How Do I Encourage Employee Engagement in Environmental Management and Sustainability?

3 March, 2021

This is a question that I get asked by the senior management team of some businesses that I work with. Having the responsibility to use your business for good, for progress, is a wonderful thing, but without the cooperation of everyone involved, or without having support from certain pockets or departments within the organisation, an environmental or sustainability strategy can really suffer.

In this article, I am going to look at ways or at least concepts that can encourage employee engagement in environmental management and sustainability.

HSE is everybody’s responsibility

Many businesses take the wrong approach to their Health, Safety, and Environmental obligations (HSE). They see them as a legal or compliance issue, and certainly not something that can be used to bring their workforce together, to engage them, and to work as a collective to bring improvement.

The truth is that by sharing the responsibilities for health, safety, and environmental obligations throughout the organisation, you can collaborate to bring about better ideas, making the workplace safer, and making working processes both easier and less time-intensive.

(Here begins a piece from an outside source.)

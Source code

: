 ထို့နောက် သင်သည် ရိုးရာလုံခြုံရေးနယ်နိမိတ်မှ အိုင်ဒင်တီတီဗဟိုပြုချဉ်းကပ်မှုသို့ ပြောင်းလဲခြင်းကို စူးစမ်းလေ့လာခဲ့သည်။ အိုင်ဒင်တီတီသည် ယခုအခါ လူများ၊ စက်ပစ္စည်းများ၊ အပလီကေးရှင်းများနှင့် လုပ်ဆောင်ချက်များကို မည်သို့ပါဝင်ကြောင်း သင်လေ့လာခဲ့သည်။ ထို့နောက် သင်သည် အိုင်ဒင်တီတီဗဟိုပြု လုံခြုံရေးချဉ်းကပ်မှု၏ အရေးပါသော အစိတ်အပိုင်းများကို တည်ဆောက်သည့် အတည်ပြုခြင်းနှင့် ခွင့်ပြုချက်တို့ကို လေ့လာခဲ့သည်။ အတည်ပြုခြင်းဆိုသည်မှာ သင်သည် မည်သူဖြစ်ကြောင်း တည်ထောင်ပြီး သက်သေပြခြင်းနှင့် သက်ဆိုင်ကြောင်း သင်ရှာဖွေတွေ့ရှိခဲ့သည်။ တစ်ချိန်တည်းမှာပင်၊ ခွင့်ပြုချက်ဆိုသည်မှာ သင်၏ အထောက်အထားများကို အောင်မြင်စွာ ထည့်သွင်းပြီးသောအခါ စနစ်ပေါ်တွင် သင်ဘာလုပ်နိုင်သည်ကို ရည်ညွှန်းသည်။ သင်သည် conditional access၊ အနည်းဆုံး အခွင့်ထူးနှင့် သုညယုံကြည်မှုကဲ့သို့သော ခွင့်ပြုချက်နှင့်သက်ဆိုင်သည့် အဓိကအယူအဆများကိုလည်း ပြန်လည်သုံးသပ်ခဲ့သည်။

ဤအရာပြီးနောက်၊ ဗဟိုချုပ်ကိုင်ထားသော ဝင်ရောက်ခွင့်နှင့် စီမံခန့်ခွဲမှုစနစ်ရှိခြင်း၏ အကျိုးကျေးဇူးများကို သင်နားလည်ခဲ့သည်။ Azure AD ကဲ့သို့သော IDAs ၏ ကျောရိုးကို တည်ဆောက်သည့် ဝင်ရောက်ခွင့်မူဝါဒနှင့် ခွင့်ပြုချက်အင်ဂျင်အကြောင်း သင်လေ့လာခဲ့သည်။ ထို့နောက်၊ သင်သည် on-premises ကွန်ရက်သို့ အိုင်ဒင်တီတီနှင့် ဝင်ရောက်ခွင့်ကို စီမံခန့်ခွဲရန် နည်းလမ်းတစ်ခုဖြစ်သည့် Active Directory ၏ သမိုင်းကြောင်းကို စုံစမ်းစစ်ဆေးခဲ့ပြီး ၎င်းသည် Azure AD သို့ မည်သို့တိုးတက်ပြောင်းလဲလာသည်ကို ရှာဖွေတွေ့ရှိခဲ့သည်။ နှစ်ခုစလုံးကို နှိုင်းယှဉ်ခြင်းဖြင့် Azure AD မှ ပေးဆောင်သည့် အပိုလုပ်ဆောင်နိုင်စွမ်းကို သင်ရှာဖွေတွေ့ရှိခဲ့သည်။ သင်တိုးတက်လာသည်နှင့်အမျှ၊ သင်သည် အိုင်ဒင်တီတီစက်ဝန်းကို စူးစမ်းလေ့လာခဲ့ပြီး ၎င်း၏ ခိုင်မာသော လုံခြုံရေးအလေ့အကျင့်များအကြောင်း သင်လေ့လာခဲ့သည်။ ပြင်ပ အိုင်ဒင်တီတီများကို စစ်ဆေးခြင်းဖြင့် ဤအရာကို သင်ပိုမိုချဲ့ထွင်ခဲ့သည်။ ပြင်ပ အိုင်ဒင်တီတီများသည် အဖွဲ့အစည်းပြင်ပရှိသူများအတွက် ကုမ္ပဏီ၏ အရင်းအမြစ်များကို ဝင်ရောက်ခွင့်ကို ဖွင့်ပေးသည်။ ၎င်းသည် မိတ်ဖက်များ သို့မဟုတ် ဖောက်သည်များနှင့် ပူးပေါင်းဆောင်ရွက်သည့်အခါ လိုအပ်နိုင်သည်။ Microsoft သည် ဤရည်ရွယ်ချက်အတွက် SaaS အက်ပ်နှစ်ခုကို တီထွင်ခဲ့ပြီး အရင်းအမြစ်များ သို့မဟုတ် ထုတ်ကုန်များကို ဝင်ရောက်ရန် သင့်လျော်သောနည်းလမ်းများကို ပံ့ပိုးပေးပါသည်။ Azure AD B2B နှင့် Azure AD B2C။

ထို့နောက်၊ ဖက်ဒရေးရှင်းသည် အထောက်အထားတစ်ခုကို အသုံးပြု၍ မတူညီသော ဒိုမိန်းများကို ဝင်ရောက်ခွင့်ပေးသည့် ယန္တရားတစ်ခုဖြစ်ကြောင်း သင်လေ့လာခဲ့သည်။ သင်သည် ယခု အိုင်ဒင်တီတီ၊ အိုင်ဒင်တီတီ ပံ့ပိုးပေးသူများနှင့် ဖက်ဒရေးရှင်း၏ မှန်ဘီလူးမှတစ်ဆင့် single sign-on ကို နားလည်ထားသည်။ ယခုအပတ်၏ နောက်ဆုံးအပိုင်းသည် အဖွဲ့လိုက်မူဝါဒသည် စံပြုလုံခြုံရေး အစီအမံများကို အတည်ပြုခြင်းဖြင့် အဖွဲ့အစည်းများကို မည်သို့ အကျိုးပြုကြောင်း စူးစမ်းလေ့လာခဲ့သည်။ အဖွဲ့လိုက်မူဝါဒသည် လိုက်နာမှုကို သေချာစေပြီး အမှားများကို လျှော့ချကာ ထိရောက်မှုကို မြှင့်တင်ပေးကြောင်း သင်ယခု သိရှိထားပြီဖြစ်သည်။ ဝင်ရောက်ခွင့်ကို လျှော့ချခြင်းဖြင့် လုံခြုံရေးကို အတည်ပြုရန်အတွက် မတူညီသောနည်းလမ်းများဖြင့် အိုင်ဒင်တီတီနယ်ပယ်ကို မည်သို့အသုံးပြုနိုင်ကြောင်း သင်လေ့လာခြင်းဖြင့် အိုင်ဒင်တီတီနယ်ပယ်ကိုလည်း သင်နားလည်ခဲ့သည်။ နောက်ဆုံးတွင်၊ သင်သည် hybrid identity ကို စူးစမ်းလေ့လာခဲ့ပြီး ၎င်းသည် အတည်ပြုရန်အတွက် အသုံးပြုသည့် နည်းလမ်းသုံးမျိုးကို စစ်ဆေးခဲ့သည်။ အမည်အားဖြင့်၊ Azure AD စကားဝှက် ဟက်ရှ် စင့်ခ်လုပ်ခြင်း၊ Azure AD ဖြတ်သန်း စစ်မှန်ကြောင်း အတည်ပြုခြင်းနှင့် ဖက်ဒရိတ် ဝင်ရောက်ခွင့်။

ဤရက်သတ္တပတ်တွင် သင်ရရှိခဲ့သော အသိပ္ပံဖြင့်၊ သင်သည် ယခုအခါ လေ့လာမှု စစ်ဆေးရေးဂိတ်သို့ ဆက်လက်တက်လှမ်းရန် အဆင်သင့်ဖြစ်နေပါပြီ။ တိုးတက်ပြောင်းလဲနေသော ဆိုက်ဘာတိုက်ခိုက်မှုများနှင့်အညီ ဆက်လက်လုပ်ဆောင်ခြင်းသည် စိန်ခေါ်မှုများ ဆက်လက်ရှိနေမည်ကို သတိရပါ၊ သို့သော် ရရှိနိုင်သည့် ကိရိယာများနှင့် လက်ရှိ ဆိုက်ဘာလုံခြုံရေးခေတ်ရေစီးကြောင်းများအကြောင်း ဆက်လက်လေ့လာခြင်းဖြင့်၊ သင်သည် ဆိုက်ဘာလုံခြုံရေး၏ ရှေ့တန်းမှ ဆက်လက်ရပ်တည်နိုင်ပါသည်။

Environmental management is everybody’s responsibility

Instead of placing the responsibility of environmental management in the hands of one department, which could be waste, sustainability, estates, or facilities management, it should be introduced as company culture. Whether that change is made through policy or through education is down to the business in question, but by sharing the responsibility of the environment, the impact that all team members can have becomes a tool for empowerment, for teamwork, and for pursuing solutions. Why should only one department ask questions?

Action or inaction, it’s more about being conscious and engaged

I ask you again, why should only one department ask questions? With a large workforce comes a large diversity of employees, many from different cultural and professional backgrounds, and so naturally there will be many questions and curiosities held. Some organisations like to stick to a certain structure and remain rigid with what works, but by developing the curiosity and engagement of employees, a whole new world of possibility can be opened up. I’m not saying that every individual should take action, but that the organisation should take action to make sure that every individual is engaged, aware, and willing to ask questions.

Transform your sustainability culture

So, making your organisation’s culture more sustainable sounds great, but, how do you actually do it? Working with an environmental consultant is probably a good start, they can assess all of the low-hanging fruit to get the early momentum, plus the best opportunities for long-term culture and behaviour change.

  • What you can do right now to transform sustainability culture is to think about what an engagement platform for positive actions might look like or entail in your organisation.
  • Do people normally get involved and participate, or is it like drawing blood from a stone to make a change?
  • How easy is the internal communication system, and do different departments engage with each other regularly?
  • Are employees aware of the current sustainability measures, or is it handled quietly by one team?
  • Can employees see any tangible benefits to their working lives by engaging in sustainability – or do they need a different incentive?

There are so many questions to be asked to help shape your culture.

7 Easy Wins: employee engagement in environmental management and sustainability

  1. Define the long-term purpose of the strategy and what it could achieve
  2. Provide the financial reasoning behind sustainability
  3. Create educational documents and opportunities to learn
  4. Make it so that anybody in the organisation can be a sustainability champion
  5. Get the employees involved in the sustainability strategy design process
  6. Encourage competition and collaboration between departments
  7. Communicate sustainability and make the impacts visible internally and externally

Demonstrating leadership by leading from the front

This last section is for the leaders, for the people who see the idea of progress and diligently pursue it. When asking ‘how do I encourage employee engagement in environmental management and sustainability?’, the answer is simple.

You start doing it yourself.

  • Not everyone in the organisation can be a leader, it’s something that some people have, and some people don’t. So, what can you do to lead from the front?
  • Be accountable to the rights and wrongs of the business
  • Make sure that the strategic goals are compatible with the organisation and carefully adhere to them and communicate in an intelligible way
  • Make sure that there are easily understandable resources available to everyone in the organisation, and that you can be a platform for discussion and engagement
  • Take responsibility for meeting goals and objectives, and not being afraid to direct and delegate
  • Look for opportunities to make continual improvements
  • Be a good leader, listener, and supporter to those who support you
  • Be a strong and transparent communicator, sharing not only the successes but the losses too.
  • Know your objectives inside out.

Conclusion

The problem remains for many businesses that they cannot understand how to link the business’ and employees’ values and support for sustainability to their actual processes, products, services, and daily work.

This is an answer that an environmental consultant can provide, the ‘how’?